RECORDS:
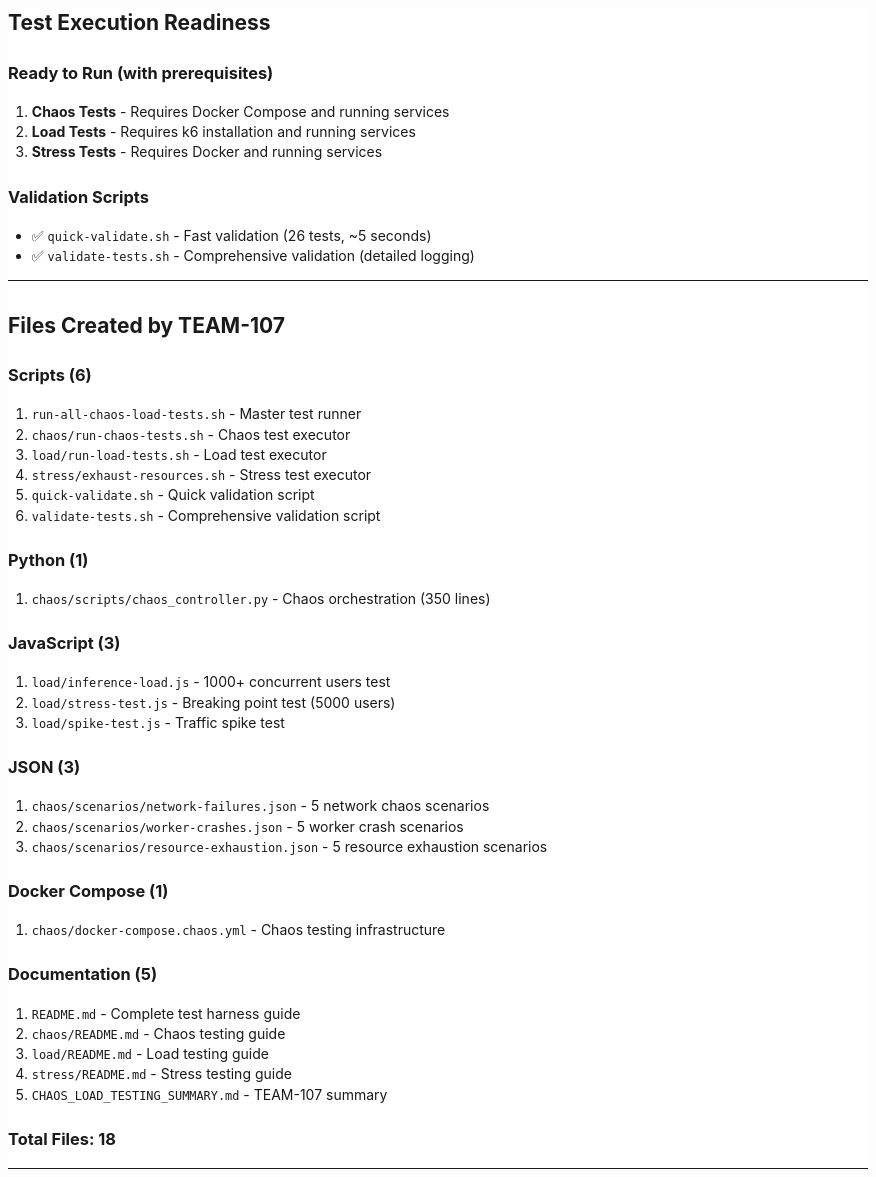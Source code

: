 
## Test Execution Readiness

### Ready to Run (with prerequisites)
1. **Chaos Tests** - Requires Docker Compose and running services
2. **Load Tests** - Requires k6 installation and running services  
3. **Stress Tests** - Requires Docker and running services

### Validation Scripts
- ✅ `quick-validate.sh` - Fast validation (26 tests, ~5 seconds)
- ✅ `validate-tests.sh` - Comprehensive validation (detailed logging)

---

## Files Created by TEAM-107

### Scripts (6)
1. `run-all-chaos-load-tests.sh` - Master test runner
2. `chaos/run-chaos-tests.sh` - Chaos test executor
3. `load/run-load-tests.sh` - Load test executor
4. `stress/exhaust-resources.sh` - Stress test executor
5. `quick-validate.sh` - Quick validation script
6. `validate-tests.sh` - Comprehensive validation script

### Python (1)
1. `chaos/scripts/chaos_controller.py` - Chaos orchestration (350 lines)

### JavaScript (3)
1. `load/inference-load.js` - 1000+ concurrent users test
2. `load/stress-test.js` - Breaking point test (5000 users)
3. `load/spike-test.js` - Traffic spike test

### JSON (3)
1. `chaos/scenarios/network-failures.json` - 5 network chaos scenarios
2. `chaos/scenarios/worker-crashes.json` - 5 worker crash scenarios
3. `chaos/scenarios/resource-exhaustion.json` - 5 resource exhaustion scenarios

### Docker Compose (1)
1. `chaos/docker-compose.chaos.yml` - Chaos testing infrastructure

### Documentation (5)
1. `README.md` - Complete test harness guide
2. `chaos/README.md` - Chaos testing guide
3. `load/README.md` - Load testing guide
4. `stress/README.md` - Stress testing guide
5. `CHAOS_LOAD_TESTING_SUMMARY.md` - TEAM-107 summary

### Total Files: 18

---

REQUIRED WORK: Once the line with "### Docker Compose (1)" is found, write out that line and every one after it through the last line of the records, exactly and with nothing else.

ANSWER SECTION:
### Docker Compose (1)
1. `chaos/docker-compose.chaos.yml` - Chaos testing infrastructure

### Documentation (5)
1. `README.md` - Complete test harness guide
2. `chaos/README.md` - Chaos testing guide
3. `load/README.md` - Load testing guide
4. `stress/README.md` - Stress testing guide
5. `CHAOS_LOAD_TESTING_SUMMARY.md` - TEAM-107 summary

### Total Files: 18

---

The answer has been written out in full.